The Philippine Amusement and Gaming Corporation (PAGCOR) has rolled out new restrictions on rebate and cashback incentives offered by online gaming operators, introducing uniform caps aimed at reducing aggressive promotional competition across the sector.
The updated rules were outlined in a memorandum issued on 7 May by PAGCOR’s Electronic Gaming Licensing Department (EGLD). Under the directive, licensed operators can provide rebates of up to 1.5% of player turnover or deposits for slot games, electronic bingo, numeric games, and sports betting.
Operators are also allowed to offer cashback equivalent to as much as 15% of a player’s net losses across electronic gaming products.
PAGCOR explained that any rebate or cashback arrangement outside these thresholds will require individual review and approval from the regulator. The EGLD said it will assess proposals by considering factors such as the return-to-player rate of each game category before authorizing any campaign.
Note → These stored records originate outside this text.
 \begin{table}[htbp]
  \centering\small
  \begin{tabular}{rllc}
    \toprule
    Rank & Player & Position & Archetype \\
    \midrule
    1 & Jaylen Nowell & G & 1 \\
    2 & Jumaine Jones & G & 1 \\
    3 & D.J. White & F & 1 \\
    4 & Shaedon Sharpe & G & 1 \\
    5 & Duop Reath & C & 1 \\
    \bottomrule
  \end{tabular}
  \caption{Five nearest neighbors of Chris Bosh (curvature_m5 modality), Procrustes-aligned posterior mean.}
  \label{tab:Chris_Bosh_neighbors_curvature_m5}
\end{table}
The regulator also warned operators against launching cashback or rebate programs without prior approval, noting that unauthorized incentives could lead to regulatory action.
PAGCOR Targets Competitive Imbalance in iGaming
The new limits arrive as the Philippines’ online gaming market continues to expand rapidly. PAGCOR said some operators had been using increasingly generous incentives to secure market share and retain customers, creating what the regulator described as “destructive competition” within the sector.
According to PAGCOR, operators had been “competing aggressively for participant loyalty through generous promotional offerings and comprehensive reward programmes. Matching percentages commonly reach 100% or higher with aggregate values exceeding standard industry benchmarks.”
The regulator said the newly introduced caps are intended to prevent a “race to the bottom” that could eventually damage market integrity.
Industry observers believe the measures are designed to narrow the gap between larger operators with substantial marketing budgets and smaller licensees that struggle to match high-value promotions. The changes effectively place all operators under the same promotional ceiling, shifting competition toward platform quality, games, and overall user experience.
PAGCOR also clarified how operators must account for these incentives financially. Cashback and rebate offers will now be classified as operational expenses and cannot be recorded as gaming losses or deducted from gross gaming revenue calculations. The regulator further stated that operators cannot combine cashback and rebate programs with other promotional cash incentives in a way that breaches the newly established limits.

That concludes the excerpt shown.